The first week in November I went to the 2013 Large Installation System Administration conference, one of the Usenix Association‘s two annual flagship conferences (the other being the summer Annual Technical Conference, which is part of what they call “Federated Conferences Week”).
I arrived in Washington on Saturday, November 2. When I arrived, I discovered that DCA’s Terminal A, where JetBlue is located, is a very long walk from Terminal B, where the MetroRail station is located. Like the MBTA, WMATA surcharges customers for every trip made with non-RFID fare media, so I bought a SmarTrip card, figuring I’d be making multiple MetroRail trips during the week. It took about an hour and a half to get from B6 baggage claim to the Marriott Wardman Park Hotel, the overpriced conference hotel, where I checked in and picked up my conference materials. The conference rate at the hotel was $259/night plus tax; I checked our business travel Web site and found no better deal in the neighborhood. (There is only one other hotel nearby, an Omni, and there’s a lot of benefit to being in or at least very near to the conference hotel.)

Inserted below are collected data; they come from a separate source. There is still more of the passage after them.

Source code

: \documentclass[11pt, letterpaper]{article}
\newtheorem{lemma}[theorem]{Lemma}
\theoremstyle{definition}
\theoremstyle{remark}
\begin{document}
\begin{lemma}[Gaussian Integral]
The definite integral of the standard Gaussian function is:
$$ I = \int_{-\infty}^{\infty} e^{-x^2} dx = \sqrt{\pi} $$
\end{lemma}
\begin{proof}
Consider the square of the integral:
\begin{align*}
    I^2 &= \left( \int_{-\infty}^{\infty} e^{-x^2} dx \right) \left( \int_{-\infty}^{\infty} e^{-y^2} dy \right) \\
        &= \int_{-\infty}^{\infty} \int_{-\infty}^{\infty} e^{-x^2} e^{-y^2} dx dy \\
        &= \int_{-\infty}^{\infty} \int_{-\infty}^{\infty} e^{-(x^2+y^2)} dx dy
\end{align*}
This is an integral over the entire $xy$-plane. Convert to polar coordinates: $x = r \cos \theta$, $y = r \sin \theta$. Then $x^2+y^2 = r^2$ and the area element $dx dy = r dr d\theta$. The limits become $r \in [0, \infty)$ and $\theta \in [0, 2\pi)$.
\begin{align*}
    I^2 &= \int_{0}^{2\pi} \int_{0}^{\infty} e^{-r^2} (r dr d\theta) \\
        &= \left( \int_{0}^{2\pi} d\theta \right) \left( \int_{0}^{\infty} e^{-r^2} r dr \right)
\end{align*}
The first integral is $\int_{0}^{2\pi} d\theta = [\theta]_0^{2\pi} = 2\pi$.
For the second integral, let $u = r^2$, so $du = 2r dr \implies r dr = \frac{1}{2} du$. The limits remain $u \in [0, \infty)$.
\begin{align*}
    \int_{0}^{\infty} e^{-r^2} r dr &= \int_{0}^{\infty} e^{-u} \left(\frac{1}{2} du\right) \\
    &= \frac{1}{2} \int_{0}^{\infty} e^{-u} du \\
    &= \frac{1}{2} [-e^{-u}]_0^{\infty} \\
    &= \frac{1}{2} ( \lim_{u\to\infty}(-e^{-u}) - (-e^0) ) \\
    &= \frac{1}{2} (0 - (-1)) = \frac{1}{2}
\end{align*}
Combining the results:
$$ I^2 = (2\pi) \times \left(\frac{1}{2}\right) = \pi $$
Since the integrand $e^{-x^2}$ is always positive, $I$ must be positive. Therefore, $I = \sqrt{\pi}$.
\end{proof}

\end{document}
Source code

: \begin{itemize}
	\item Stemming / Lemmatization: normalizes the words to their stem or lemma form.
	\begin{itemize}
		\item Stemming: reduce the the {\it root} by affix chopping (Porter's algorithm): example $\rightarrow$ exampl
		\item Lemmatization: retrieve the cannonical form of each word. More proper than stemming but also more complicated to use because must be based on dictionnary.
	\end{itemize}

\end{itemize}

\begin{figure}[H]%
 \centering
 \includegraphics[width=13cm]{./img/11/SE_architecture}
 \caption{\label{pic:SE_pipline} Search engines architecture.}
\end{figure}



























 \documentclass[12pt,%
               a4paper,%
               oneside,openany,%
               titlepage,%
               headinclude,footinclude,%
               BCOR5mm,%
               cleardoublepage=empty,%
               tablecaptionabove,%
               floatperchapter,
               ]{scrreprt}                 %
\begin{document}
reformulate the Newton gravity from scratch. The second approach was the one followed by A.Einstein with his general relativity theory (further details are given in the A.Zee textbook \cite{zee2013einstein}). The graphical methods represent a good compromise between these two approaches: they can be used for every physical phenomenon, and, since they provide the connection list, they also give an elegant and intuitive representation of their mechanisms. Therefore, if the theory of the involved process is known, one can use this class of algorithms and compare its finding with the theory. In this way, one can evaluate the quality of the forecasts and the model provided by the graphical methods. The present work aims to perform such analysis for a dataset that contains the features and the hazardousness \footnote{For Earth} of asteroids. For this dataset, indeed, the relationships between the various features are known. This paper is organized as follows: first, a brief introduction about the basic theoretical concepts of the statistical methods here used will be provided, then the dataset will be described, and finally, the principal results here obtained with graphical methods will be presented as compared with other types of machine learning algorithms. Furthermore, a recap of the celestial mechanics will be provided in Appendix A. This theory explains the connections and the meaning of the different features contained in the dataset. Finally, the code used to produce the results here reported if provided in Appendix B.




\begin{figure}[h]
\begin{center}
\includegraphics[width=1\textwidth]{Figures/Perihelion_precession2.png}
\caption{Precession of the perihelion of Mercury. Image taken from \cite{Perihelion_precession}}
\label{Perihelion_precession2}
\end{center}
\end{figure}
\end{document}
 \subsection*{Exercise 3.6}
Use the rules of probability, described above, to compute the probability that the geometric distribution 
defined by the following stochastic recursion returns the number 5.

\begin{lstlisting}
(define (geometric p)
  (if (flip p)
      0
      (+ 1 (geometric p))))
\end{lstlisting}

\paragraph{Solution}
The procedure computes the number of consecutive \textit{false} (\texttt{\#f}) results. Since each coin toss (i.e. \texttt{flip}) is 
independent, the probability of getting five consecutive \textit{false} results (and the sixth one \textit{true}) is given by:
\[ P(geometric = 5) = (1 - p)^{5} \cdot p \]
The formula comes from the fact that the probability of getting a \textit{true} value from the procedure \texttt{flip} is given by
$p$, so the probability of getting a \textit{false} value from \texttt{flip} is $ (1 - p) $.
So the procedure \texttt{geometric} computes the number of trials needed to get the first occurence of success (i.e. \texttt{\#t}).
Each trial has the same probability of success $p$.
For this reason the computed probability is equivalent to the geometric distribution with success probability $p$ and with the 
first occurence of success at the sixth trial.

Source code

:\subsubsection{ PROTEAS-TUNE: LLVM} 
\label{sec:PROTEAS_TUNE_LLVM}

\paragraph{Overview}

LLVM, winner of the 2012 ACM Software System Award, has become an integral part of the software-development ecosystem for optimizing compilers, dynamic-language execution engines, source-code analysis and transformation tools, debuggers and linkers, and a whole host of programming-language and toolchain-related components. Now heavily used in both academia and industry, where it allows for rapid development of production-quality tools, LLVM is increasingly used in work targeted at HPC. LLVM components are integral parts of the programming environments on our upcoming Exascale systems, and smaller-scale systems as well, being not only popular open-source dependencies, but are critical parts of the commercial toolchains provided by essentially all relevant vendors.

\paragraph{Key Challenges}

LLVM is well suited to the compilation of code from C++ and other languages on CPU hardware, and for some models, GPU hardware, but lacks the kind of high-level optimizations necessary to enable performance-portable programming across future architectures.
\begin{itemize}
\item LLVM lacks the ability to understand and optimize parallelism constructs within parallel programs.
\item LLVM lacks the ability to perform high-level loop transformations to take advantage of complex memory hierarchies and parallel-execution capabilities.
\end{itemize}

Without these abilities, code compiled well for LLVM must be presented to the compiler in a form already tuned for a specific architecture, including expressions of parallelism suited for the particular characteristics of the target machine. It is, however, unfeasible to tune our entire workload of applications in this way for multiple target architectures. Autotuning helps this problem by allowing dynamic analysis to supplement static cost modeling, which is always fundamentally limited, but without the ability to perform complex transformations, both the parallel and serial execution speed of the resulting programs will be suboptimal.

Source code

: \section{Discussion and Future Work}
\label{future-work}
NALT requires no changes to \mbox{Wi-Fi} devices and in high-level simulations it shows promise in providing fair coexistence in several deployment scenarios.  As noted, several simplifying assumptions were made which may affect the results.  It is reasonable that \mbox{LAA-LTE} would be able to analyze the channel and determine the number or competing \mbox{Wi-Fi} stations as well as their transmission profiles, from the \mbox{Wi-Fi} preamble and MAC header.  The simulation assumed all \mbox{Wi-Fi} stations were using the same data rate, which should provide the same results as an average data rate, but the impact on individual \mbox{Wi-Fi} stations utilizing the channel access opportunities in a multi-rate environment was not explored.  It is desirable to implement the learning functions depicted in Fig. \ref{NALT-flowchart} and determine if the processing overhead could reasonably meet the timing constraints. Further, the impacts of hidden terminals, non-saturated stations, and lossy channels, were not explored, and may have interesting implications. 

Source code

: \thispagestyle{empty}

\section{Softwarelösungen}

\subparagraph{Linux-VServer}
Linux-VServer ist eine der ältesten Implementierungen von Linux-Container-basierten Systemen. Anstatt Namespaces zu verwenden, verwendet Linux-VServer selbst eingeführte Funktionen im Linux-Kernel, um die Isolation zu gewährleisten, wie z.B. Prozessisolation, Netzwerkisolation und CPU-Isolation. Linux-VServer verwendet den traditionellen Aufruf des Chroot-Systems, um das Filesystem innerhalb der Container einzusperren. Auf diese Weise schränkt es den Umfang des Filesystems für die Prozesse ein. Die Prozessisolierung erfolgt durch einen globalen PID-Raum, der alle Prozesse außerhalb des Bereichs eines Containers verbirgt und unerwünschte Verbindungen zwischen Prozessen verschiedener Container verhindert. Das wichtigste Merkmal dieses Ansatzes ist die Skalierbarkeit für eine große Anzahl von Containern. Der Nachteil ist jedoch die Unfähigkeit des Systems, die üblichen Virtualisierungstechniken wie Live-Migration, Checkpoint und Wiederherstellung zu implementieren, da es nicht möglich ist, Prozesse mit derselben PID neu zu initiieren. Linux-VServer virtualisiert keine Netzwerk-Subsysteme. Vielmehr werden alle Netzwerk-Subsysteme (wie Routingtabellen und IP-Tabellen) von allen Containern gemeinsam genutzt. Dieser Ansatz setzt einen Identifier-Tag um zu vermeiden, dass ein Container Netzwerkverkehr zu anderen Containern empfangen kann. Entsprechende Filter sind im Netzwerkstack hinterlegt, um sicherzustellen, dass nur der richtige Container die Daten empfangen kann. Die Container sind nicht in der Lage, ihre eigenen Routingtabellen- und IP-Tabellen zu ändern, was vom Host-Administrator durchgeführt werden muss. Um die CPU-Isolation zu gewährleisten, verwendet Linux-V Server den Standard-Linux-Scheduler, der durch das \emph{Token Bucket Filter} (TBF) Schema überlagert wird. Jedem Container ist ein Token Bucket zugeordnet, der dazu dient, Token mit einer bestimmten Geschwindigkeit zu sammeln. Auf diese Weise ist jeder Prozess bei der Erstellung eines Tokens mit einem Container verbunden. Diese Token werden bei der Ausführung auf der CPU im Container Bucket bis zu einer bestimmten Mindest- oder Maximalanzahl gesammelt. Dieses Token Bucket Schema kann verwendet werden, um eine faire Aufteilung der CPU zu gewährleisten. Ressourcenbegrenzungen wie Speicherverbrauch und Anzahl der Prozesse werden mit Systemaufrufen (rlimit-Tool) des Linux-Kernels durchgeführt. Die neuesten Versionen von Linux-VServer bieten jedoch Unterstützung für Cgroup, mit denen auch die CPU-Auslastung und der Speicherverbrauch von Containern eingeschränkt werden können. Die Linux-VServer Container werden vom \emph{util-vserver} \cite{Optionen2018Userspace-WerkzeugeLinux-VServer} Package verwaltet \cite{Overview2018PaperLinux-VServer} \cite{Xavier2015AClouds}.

On Sunday I attended the configuration management workshop. There were about 30 people attending the workshop, including (it seemed) most of the bcfg2 community. The consensus evaluation of the workshop seems to be that these workshops, which have been held annually for the past several years, always seem to cover the same topics and never really produce anything, and that this year’s workshop was more of the same. CM is still not a solved problem, and a lot of the issues are a result of there being too many different models and not enough standardization. (Microsoft’s Desired State Configuration is mentioned as one major effort in this direction, for Windows systems only, of course.) Orchestration was a major topic, and there were a few new systems mentioned, including Ansible and Salt. The organizers canvassed attendees prior to the conference for questions to discuss, and some of the questions I sent in were brought up. I felt that the scribe for the “small group” segment of the workshop had missed the point of nearly everything I said. Sunday evening I had dinner with two people from the workshop, a woman from CMU central IT and (I think) a guy from Alberta. (Apologies in advance for not remembering anyone’s names!)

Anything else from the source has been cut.